New Zealand’s government agency for managing location and property data is actively exploring the use of AI.
Toitū Te Whenua Land Information New Zealand (LINZ) is assessing what the use of AI could mean for the way it processes survey transactions.
According to LINZ, the organisation is “taking a deliberate approach, supported by clear governance, regular risk assessment, and a structured way of testing ideas before anything moves into production”.
Indeed, the use of AI is expanding across New Zealand’s public sector, with a concomitant requirement to ensure that it is applied responsibly.
Speaking at a recent Survey and Spatial New Zealand AI workshop, Christina Sophocleous-Jones, Head of Property Rights at LINZ, spoke about initiatives already underway.
Those initiatives include the potential for partially automating routine survey processing, developing an AI‑enabled knowledge base for staff, and employing AI to assist with contact centre work.

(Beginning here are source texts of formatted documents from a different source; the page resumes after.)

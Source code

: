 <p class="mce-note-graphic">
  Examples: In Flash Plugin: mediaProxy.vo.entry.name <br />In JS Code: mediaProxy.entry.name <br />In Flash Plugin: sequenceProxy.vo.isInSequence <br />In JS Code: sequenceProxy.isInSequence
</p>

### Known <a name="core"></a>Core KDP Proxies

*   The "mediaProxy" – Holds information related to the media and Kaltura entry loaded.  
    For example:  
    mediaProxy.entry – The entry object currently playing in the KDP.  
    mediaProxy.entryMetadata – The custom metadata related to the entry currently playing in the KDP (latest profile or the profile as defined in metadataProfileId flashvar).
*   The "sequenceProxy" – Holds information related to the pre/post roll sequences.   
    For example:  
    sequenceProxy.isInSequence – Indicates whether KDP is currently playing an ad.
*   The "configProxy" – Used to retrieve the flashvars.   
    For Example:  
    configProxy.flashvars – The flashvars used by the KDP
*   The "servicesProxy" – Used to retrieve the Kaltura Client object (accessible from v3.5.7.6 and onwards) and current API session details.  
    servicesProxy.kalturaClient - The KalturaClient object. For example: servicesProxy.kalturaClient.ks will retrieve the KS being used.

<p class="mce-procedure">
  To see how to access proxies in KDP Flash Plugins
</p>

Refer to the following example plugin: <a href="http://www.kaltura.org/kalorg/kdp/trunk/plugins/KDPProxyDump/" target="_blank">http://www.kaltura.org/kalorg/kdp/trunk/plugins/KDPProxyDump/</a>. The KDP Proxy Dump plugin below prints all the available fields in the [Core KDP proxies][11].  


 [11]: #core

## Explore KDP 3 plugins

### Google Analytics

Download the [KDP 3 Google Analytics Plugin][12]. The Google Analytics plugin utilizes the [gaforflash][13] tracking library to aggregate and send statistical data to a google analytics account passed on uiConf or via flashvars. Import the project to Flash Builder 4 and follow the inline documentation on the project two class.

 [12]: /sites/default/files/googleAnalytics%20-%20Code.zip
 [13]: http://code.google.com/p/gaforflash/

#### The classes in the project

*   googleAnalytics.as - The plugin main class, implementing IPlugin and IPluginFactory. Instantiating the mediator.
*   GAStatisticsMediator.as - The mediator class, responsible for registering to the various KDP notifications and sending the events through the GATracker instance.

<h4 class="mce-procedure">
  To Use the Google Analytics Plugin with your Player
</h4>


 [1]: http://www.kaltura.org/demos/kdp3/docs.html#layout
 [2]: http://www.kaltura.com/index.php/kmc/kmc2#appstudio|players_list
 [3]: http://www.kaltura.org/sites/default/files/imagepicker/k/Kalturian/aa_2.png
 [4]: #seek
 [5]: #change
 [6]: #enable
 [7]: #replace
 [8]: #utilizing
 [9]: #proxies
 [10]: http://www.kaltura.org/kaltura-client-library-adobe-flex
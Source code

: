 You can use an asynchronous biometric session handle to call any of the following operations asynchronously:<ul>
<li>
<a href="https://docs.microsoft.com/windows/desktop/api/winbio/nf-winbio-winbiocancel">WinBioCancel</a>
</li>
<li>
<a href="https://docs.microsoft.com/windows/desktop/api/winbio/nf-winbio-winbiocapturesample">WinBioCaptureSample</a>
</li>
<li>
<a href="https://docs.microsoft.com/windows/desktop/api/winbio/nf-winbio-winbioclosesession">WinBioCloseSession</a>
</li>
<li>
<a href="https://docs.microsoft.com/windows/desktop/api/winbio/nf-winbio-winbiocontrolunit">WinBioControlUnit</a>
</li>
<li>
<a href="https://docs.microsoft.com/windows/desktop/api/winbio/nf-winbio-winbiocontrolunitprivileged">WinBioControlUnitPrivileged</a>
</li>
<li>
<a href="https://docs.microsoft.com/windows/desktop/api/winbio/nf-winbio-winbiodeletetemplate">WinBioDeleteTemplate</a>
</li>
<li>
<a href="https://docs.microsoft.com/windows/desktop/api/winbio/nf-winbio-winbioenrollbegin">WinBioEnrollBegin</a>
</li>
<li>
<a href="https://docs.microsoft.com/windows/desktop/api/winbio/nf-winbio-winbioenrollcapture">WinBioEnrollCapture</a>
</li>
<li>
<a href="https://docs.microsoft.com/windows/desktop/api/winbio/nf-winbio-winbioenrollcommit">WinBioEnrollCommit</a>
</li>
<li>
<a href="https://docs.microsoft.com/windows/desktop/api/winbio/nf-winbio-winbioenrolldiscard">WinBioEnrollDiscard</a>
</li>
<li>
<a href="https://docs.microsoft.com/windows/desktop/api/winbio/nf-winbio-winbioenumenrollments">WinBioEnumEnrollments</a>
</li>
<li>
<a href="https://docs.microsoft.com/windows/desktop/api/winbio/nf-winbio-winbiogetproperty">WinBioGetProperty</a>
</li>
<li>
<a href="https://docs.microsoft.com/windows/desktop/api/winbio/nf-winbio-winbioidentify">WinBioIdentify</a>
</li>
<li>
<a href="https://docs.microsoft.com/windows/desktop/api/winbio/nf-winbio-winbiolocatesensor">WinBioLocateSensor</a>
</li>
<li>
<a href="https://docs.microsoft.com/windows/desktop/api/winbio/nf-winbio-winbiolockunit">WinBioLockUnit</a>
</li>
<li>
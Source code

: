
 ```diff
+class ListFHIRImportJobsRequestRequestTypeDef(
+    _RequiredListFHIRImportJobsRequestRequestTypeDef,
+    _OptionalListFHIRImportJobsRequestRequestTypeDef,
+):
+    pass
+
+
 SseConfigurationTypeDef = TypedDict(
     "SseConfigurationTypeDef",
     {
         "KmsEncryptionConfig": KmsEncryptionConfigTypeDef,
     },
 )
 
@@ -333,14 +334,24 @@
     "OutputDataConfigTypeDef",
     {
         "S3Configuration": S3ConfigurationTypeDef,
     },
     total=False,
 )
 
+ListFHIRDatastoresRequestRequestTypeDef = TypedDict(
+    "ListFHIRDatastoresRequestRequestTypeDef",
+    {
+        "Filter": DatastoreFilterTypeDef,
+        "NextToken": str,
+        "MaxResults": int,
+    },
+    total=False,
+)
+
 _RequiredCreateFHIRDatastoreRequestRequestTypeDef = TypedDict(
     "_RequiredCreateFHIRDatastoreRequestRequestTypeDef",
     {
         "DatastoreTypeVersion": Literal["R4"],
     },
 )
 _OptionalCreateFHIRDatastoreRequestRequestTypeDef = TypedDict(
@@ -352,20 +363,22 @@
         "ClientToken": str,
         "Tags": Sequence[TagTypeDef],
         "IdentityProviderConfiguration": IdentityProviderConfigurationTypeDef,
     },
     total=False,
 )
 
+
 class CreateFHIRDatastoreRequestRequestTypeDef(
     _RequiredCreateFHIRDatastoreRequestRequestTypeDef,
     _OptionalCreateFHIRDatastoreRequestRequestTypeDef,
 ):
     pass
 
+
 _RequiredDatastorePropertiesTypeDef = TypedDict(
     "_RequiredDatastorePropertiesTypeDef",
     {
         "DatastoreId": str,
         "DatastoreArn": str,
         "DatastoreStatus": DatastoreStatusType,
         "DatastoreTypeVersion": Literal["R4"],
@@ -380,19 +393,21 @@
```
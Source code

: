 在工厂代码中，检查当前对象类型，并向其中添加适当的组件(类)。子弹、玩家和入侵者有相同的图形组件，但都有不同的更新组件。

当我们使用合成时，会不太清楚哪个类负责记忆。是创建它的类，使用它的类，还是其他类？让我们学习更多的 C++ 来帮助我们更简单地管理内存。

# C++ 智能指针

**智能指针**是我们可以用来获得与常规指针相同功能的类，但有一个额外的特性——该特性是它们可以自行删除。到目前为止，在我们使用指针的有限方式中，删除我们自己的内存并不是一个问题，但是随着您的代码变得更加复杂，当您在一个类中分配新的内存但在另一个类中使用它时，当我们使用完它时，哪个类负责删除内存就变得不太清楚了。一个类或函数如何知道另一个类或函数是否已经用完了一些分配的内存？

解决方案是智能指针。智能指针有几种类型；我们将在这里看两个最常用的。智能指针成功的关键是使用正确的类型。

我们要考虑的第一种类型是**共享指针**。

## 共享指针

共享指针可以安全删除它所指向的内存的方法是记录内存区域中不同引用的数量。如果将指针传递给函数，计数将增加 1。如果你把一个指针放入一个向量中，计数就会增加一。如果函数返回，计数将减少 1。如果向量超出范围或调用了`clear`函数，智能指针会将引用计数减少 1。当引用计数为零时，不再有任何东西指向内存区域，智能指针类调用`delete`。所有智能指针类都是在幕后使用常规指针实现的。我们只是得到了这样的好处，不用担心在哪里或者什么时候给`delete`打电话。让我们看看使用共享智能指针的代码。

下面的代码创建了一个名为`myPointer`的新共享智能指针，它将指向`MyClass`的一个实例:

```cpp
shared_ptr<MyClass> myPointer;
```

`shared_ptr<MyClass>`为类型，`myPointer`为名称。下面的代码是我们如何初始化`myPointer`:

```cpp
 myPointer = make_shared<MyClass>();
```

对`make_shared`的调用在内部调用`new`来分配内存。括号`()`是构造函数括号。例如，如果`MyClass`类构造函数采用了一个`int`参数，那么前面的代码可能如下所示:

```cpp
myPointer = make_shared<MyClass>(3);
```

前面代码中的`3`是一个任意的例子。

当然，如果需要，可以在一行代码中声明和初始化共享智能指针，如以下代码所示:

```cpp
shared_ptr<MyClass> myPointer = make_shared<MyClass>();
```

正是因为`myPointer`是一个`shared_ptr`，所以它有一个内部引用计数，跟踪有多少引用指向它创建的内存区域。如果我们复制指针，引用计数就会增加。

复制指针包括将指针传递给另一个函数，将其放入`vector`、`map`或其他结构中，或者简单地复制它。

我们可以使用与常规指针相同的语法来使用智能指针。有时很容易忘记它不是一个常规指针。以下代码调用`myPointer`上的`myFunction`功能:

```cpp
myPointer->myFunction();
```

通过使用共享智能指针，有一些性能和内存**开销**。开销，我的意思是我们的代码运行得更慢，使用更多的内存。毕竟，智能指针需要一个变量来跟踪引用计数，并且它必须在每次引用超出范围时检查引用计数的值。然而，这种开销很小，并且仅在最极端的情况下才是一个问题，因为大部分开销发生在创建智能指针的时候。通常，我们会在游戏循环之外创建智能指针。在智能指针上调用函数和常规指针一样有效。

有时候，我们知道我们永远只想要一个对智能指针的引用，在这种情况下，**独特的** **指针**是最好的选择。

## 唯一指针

One example given demonstrated that AI could substantially reduce the time it took to undertake routine cadastral survey checks. Another showed how LINZ staff can obtain faster, more consistent answers to complex questions, but with experienced people still overseeing and making the final decisions.
Sophocleous-Jones made it clear that AI is there to support the work of humans, not replace expert judgement, and that human supervision will remain fundamental.
Sophocleous-Jones also told the audience that LINZ is working on developing AI tools for internal use first, with possible future integration into the Landonline service.